Hoy os presento a un personaje clave en el reinado de María. Por supuesto, mi novela sólo reflejará la infancia y la juventud de la princesa. Pero su papel en la historia de Inglaterra es innegable, y por ello me ha parecido oportuno postear este artículo de Jesús Villanueva, donde el autor explica con sumo detalle y rigor los rasgos más relevantes de la personalidad y el reinado de Isabel I.
Con su carácter
independiente y su exquisita educación, Isabel I marcó toda una época de la
historia de Inglaterra. Coronada a los 25 años, asombró a toda Europa con su
empeño en permanecer soltera, como la Reina Virgen.
© Jesús Villanueva
«¡Oh
Dios mío! ¡La reina es una mujer!» Esto es lo que exclamó uno de los súbditos
de Isabel de Inglaterra al ver por primera vez a su soberana después de su
coronación. Corría el año 1558, y comentarios de ese tipo reflejaban el temor
de muchos ingleses al futuro. Poco podían imaginar que los 45 años de reinado
de Isabel corresponderían a uno de los períodos más brillantes de la historia
de Inglaterra. La Reforma protestante emprendida por su padre Enrique VIII se
consolidó definitivamente; se inició el despegue mercantil que llevaría a la
hegemonía mundial británica del siglo XVIII, y la monarquía se afirmó como
potencia autónoma en la política europea, tras una serie de conflictos que culminaron
en la victoria sobre la Armada española en 1588. También fue el período del
gran florecimiento literario de los Spenser, Sidney, Marlowe, Johnson y, por
supuesto, Shakespeare. La poderosa personalidad de Isabel I encarnó este
momento de esplendor, dando a la corte inglesa un brillo como nunca había tenido.
El comentario un tanto misógino del temeroso súbdito de 1558 nos pone también
sobre la pista de una de las claves del reinado de Isabel: el de su condición
de mujer y, más concretamente, la manera en que Isabel logró sobreponerse a los
prejuicios antifemeninos de la época para consolidar su poder y aumentar su
prestigio.
UNA
VIDA DE INTRIGAS, GUERRAS Y REVUELTAS
Aunque tras su muerte todos celebraron sus
logros, hubo momentos en que Isabel temió por su poder y hasta por su vida. Las
intrigas internas y externas nunca cesaron de acecharla.

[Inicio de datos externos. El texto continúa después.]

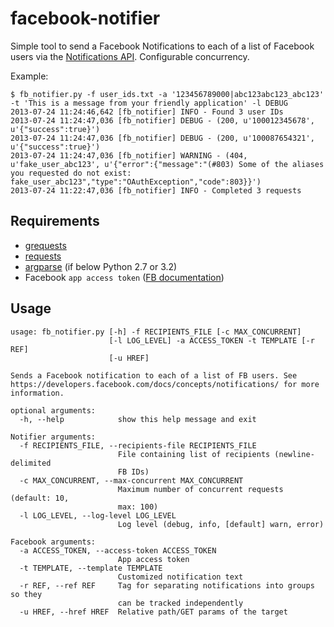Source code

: facebook-notifier
=================

Simple tool to send a Facebook Notifications to each of a list of Facebook users via the [Notifications API](https://developers.facebook.com/docs/concepts/notifications/). Configurable concurrency.

Example:
```
$ fb_notifier.py -f user_ids.txt -a '123456789000|abc123abc123_abc123' -t 'This is a message from your friendly application' -l DEBUG
2013-07-24 11:24:46,642 [fb_notifier] INFO - Found 3 user IDs
2013-07-24 11:24:47,036 [fb_notifier] DEBUG - (200, u'100012345678', u'{"success":true}')
2013-07-24 11:24:47,036 [fb_notifier] DEBUG - (200, u'100087654321', u'{"success":true}')
2013-07-24 11:24:47,036 [fb_notifier] WARNING - (404, u'fake_user_abc123', u'{"error":{"message":"(#803) Some of the aliases you requested do not exist: fake_user_abc123","type":"OAuthException","code":803}}')
2013-07-24 11:22:47,036 [fb_notifier] INFO - Completed 3 requests
```

Requirements
------------

 * [grequests](https://github.com/kennethreitz/grequests)
 * [requests](https://github.com/kennethreitz/requests)
 * [argparse](https://pypi.python.org/pypi/argparse) (if below Python 2.7 or 3.2)
 * Facebook `app access token` ([FB documentation](https://developers.facebook.com/docs/opengraph/howtos/publishing-with-app-token/))

Usage
------------

```
usage: fb_notifier.py [-h] -f RECIPIENTS_FILE [-c MAX_CONCURRENT]
                      [-l LOG_LEVEL] -a ACCESS_TOKEN -t TEMPLATE [-r REF]
                      [-u HREF]

Sends a Facebook notification to each of a list of FB users. See
https://developers.facebook.com/docs/concepts/notifications/ for more
information.

optional arguments:
  -h, --help            show this help message and exit

Notifier arguments:
  -f RECIPIENTS_FILE, --recipients-file RECIPIENTS_FILE
                        File containing list of recipients (newline-delimited
                        FB IDs)
  -c MAX_CONCURRENT, --max-concurrent MAX_CONCURRENT
                        Maximum number of concurrent requests (default: 10,
                        max: 100)
  -l LOG_LEVEL, --log-level LOG_LEVEL
                        Log level (debug, info, [default] warn, error)

Facebook arguments:
  -a ACCESS_TOKEN, --access-token ACCESS_TOKEN
                        App access token
  -t TEMPLATE, --template TEMPLATE
                        Customized notification text
  -r REF, --ref REF     Tag for separating notifications into groups so they
                        can be tracked independently
  -u HREF, --href HREF  Relative path/GET params of the target
```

1554. Prisionera. A los 21
años es encerrada en la Torre de Londres, acusada de traición contra María
Tudor.
1558. Coronación. Accede al
trono inglés después de la muerte de sus hermanos Eduardo VI (1553) y María
Tudor.
1569. Rebelión del norte. El
duque de Northumberland encabeza una gran sublevación católica.
1588. Armada Invencible. La
flota invasora organizada por Felipe II fracasa antes de abordar las costas
inglesas.
1601. Rebelión de Essex.
Rebelión del duque de Wessex, antiguo favorito de Isabel, que fracasa y es
ejecutado.
1603. El fin de una época.
Isabel I muere a los 70 años. Es enterrada en la abadía de Westminster.
UNA
MUJER EN EL TRONO
Para
entender las iniciales reacciones negativas al acceso al trono de una mujer, hay
que empezar teniendo en cuenta la situación peculiar de Inglaterra. No había
allí leyes que prohibieran la sucesión femenina, pero a la vez faltaban
precedentes medievales que pudieran servir de modelo: no hubo figuras como las
de María de Molina en Castilla o Blanca de Castilla en Francia. Además, la
historia reciente tendía a confirmar la idea de los peligros de la intervención
de las mujeres en política. Aún estaba fresco el recuerdo de las seis esposas
de Enrique VIII, varias de las cuales se dejaron implicar en las turbulencias
del reinado; entre ellas, claro está, la madre de la misma Isabel, Ana Bolena,
ejecutada cuando su hija tenía tres años, por haber conspirado supuestamente
contra el rey.
Poco
después vino el reinado de María Tudor (1553-1558), odiada por su implacable
represión de los protestantes. Precisamente contra María escribió John Knox, un
agitador protestante escocés, un panfleto cuyo título lo dice todo: Alarma
contra el monstruoso gobierno de las mujeres, aunque el autor se cuidaría luego
de aclarar que sus reproches en modo alguno se dirigían contra la nueva
soberana inglesa.
No
puede decirse que, una vez tomadas las riendas del gobierno, Isabel acabara con
todas las reticencias respecto a su condición femenina. Los documentos privados
de sus ministros recogen continuas quejas por tener que servir a una mujer y
estar pendiente de sus caprichos. El motivo habitual de estos lamentos era la
legendaria irresolución de Isabel. Tras aprobar una medida, la reina era capaz
de desdecirse al día siguiente (si no una hora después), obligando a rectificar
todo lo que sus servidores habían empezado a ejecutar, y creando así un caos
que a muchos de estos ministros, según decían ellos mismos, no les dejaba
dormir. Pero sería difícil justificar que este fuera un defecto «femenino»: los
ministros de Felipe II de España se quejaban más o menos de lo mismo.
LOS
FAVORITOS DE LA REINA
Otro
inconveniente que se relacionó con su sexo fue la presencia a su lado de
ciertos favoritos con los que Isabel mantenía relaciones de franco coqueteo,
aunque sin sobrepasar nunca el decoro cortesano, sobre el que ella misma
velaba. El ascenso, para algunos, escandaloso, de Robert Dudley, Christopher
Hatton y el conde de Essex se debió exclusivamente al favor de la soberana, a
veces contra el parecer de sus ministros ordinarios. Igualmente, algunos
visitantes resaltaban su vanidad y sus arranques de celos; no permitía, por
ejemplo, que ninguna mujer de la corte, empezando por sus damas de honor,
vistiera mejor o estuviera más acicalada que ella. Tratándose de una reina,
podría pensarse que todo ello formaba parte de la dignidad de su cargo.
En
realidad, tales críticas tenían poco que ver con la condición de mujer de Isabel.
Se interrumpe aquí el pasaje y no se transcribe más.